This week I’m doing something slightly different. In this post, I will combine very short reviews of the first five books of Mary Balogh’s Survivors’ Club series. This is for a simple reason: I read the first book very long ago, and the next four back to back this summer, which perhaps wasn’t such a good idea – they are blurring together in my head by now – and now the sixth book, Only A Kiss, is out! So, then plan is to give you an idea about the earlier books in the series, and a longer review of the new one as soon as I get it!
The Survivors’ Club is a group of six titled men and one woman, all of whom have suffered either physical or psychological damage during the Napoleonic wars and become friends while recuperating at Penderris Hall in Cornwall. In each book, one of the Survivors finds love and, to an extent anyway, peace.
The Proposal (2012) is the first book in the series. The hero is Hugo Emes, a big, gruff brute of a man who suffers from survivor’s guilt. He meets Gwen, a recurring secondary character from Balogh’s earlier novels (the Bedwyn Prequels One Night for Love and A Summer to Remember), as she twists her ankle at the beach close to Penderris where the Survivors have gathered for their annual meeting.
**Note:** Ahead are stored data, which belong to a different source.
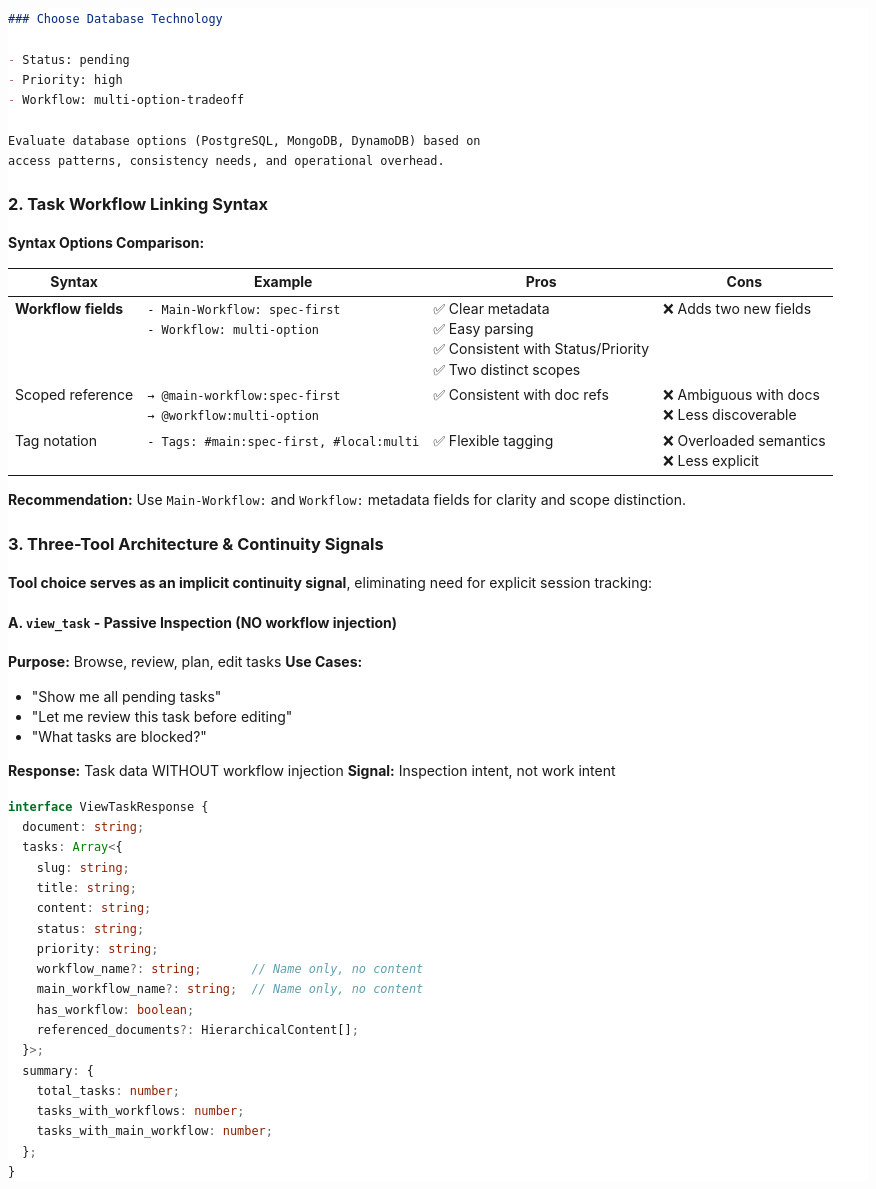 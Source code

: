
 ```markdown
### Choose Database Technology

- Status: pending
- Priority: high
- Workflow: multi-option-tradeoff

Evaluate database options (PostgreSQL, MongoDB, DynamoDB) based on
access patterns, consistency needs, and operational overhead.
```

### 2. Task Workflow Linking Syntax

**Syntax Options Comparison:**

| Syntax | Example | Pros | Cons |
|--------|---------|------|------|
| **Workflow fields** | `- Main-Workflow: spec-first`<br>`- Workflow: multi-option` | ✅ Clear metadata<br>✅ Easy parsing<br>✅ Consistent with Status/Priority<br>✅ Two distinct scopes | ❌ Adds two new fields |
| Scoped reference | `→ @main-workflow:spec-first`<br>`→ @workflow:multi-option` | ✅ Consistent with doc refs | ❌ Ambiguous with docs<br>❌ Less discoverable |
| Tag notation | `- Tags: #main:spec-first, #local:multi` | ✅ Flexible tagging | ❌ Overloaded semantics<br>❌ Less explicit |

**Recommendation:** Use `Main-Workflow:` and `Workflow:` metadata fields for clarity and scope distinction.

### 3. Three-Tool Architecture & Continuity Signals

**Tool choice serves as an implicit continuity signal**, eliminating need for explicit session tracking:

#### A. `view_task` - Passive Inspection (NO workflow injection)
**Purpose:** Browse, review, plan, edit tasks
**Use Cases:**
- "Show me all pending tasks"
- "Let me review this task before editing"
- "What tasks are blocked?"

**Response:** Task data WITHOUT workflow injection
**Signal:** Inspection intent, not work intent

```typescript
interface ViewTaskResponse {
  document: string;
  tasks: Array<{
    slug: string;
    title: string;
    content: string;
    status: string;
    priority: string;
    workflow_name?: string;       // Name only, no content
    main_workflow_name?: string;  // Name only, no content
    has_workflow: boolean;
    referenced_documents?: HierarchicalContent[];
  }>;
  summary: {
    total_tasks: number;
    tasks_with_workflows: number;
    tasks_with_main_workflow: number;
  };
}
```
Now, I don’t have notes for this book, so I’m going to briefly summarize what I remember of it: I love Hugo and his grumpiness and how Balogh manages to convey a rascally glee and benevolence even through his hard exterior. What I like perhaps best is the fact that although both hero and heroine fight against their feelings they don’t deny they desire each other and discuss it openly and like adults.
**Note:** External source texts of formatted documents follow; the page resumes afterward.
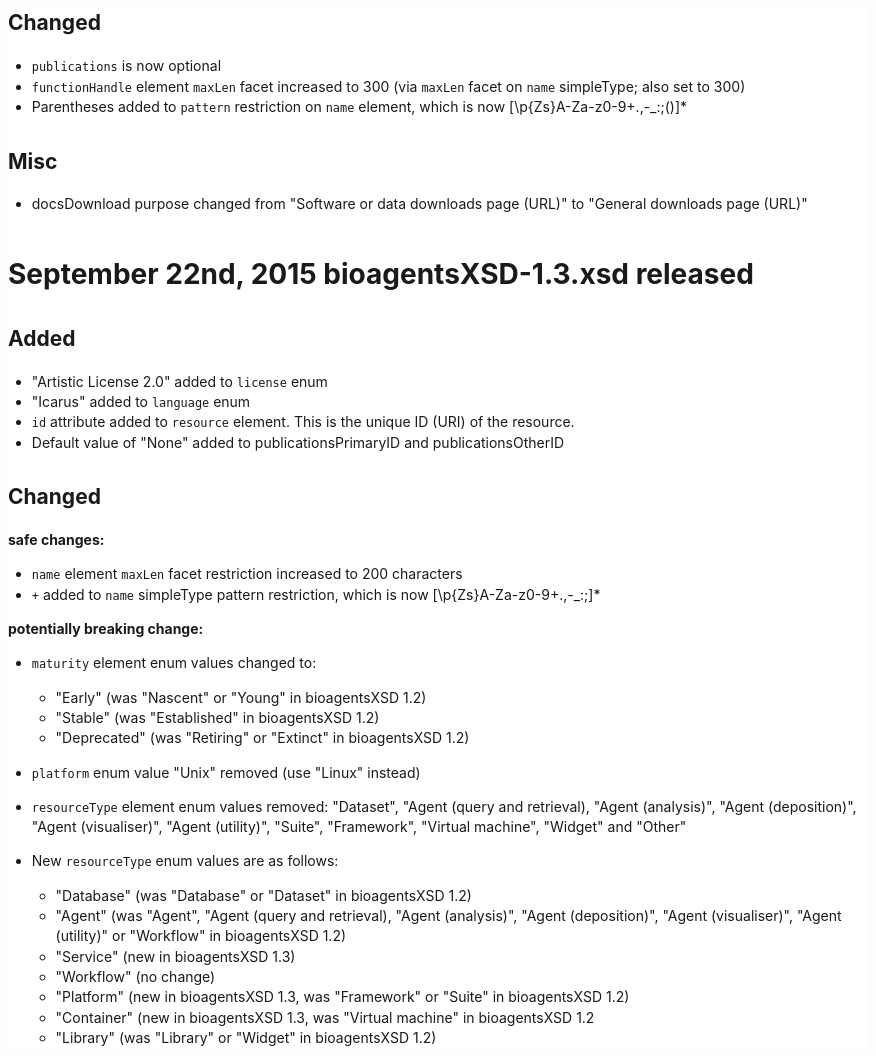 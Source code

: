 ## Changed
* ```publications``` is now optional
* ```functionHandle``` element ```maxLen``` facet increased to 300 (via ```maxLen``` facet on ```name``` simpleType; also set to 300)
* Parentheses added to ```pattern``` restriction on ```name``` element, which is now  [\p{Zs}A-Za-z0-9+\.,\-_:;()]*

## Misc
* docsDownload purpose changed from "Software or data downloads page (URL)" to "General downloads page (URL)"



# September 22nd, 2015  bioagentsXSD-1.3.xsd released

## Added
* "Artistic License 2.0" added to ```license``` enum
* "Icarus" added to ```language``` enum
* ```id``` attribute added to ```resource``` element.  This is the unique ID (URI) of the resource.
* Default value of "None" added to publicationsPrimaryID and publicationsOtherID



## Changed
**safe changes:**
* ```name``` element ```maxLen``` facet restriction increased to 200 characters
* ```+``` added to ```name``` simpleType pattern restriction, which is now [\p{Zs}A-Za-z0-9+\.,\-_:;]* 

**potentially breaking change:**

* ```maturity``` element enum values changed to:

  * "Early" (was "Nascent" or "Young" in bioagentsXSD 1.2)
  * "Stable" (was "Established" in bioagentsXSD 1.2)
  * "Deprecated" (was "Retiring" or "Extinct" in bioagentsXSD 1.2)

* ```platform``` enum value "Unix" removed (use "Linux" instead)

* ```resourceType``` element enum values removed: "Dataset", "Agent (query and retrieval), "Agent (analysis)", "Agent (deposition)", "Agent (visualiser)", "Agent (utility)", "Suite", "Framework", "Virtual machine", "Widget" and "Other"

* New ```resourceType``` enum values are as follows:

   * "Database" (was "Database" or "Dataset" in bioagentsXSD 1.2)
   * "Agent" (was "Agent", "Agent (query and retrieval), "Agent (analysis)", "Agent (deposition)", "Agent (visualiser)", "Agent (utility)" or "Workflow" in bioagentsXSD 1.2)
   * "Service" (new in bioagentsXSD 1.3)
   * "Workflow" (no change)
   * "Platform" (new in bioagentsXSD 1.3, was "Framework" or "Suite" in bioagentsXSD 1.2)
   * "Container" (new in bioagentsXSD 1.3, was "Virtual machine" in bioagentsXSD 1.2
   * "Library" (was "Library" or "Widget" in bioagentsXSD 1.2)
For all I love blind heroes, it still took me ages to pick up the second book, The Arrangement (2013). In this one, the blinded Vincent, Lord Darleigh encounters the quiet Sophia “the mouse” Fry while her abusive relatives try to fling their daughter at him. Vincent and Sophia strike up the titular arrangement to keep his family from matchmaking and to help her to her feet, and in the process they of course fall in love. Now, while I like Vincent almost by default, it’s Sophia who takes the price for favourite character: although she’s quiet on the outside, she has a very snarky sense of humour and draws caricatures for a hobby. Despite some rather solemn moments, this book is surprisingly light for a Balogh novel, which suits the characters to perfection.
The third book in the series, The Escape (2014) did not work for me quite as well, even though this does not mean it’s a bad novel. The hero needs canes to walk, having had his legs crushed under his falling horse. Surprisingly, however, I would say this is not the interesting part of his unwellness, but rather his depression; Ben has clearly lost a lot of his will to live. And when the heroine, the widowed Samantha, is also depressed, they understand each other well. When I say I don’t like this book as much as The Arrangment, it is mostly because this book is much calmer in tone and less bright. This is obviously a question of personal preference as well as timing: in retrospect Escape is a brilliantly subtle love story between two consenting adults hoping and trying to find happiness. This is also a very heartwarming novel, and the only concrete issue I have with it is a rather cheesy small trope that feels somewhat pasted on, most likely because it is so cliché.
Now, the fourth book, Only Enchanting (2014) is my favourite so far. I refreshed my memory of it by reading the summary, and oh, how I want to read it again! So good! Flavian Ponsonby has a stutter and difficulty retaining new information – or memories in general – and when he encounters the widowed Agnes Keeping for the second time it takes him quite a while to remember why he knows her. She, however, remembers well this viscount who called her enchanting on their first meeting. This novel has a lovely theme of safety, and what I believe is an indication of time in how nature and religion are dwelled upon in very Romantic terms. The only hitch I have this one is the portrayal of one particular female character, but as I know Balogh has redeemed Other Women before I would not give up hope quite yet. Time will tell. This one, like The Proposal, is in a slightly more brusque style of diction than Arrangement or Escape, which I find exciting as an indication of Balogh’s knack for writing in a style that suits her characters.
The second latest out, Only A Promise, is heavily centred on equality in a relationship. The hero, Ralph, is a leader and used to commanding, whereas Chloe, the heroine, is a capable woman who will not be ordered around. She has suffered in society, he in the battle field – she refuses to return to London where she has been involved in scandal after scandal, whereas he has huge survivor’s guilt. I don’t have much else to say about this novel, except that it is solid and as enjoyable as any Balogh. It is simply not something that would stick out to me. It’s about family and equality, in a very successful way.
Overall the series is very solid. Balogh, of course, has a lot of experience writing connected series and disabled characters, and it look to me like she has upped her game with Survivors’ Club. Each character has their own very distinct disability or trauma, and the temporal structure of the series actually requires some notes – many of these stories take place simultaneously and overlap each other. Failing to remember what is going on does not reduce the enjoyment the individual stories provide, but I plan to make a chart when I reread the series nonetheless.
Like I said, the review of part six will be up as soon as I can get my hands on the book! And after the seventh and final novel, Only Beloved comes out in spring 2016, I will do a reread and individual reviews of the books!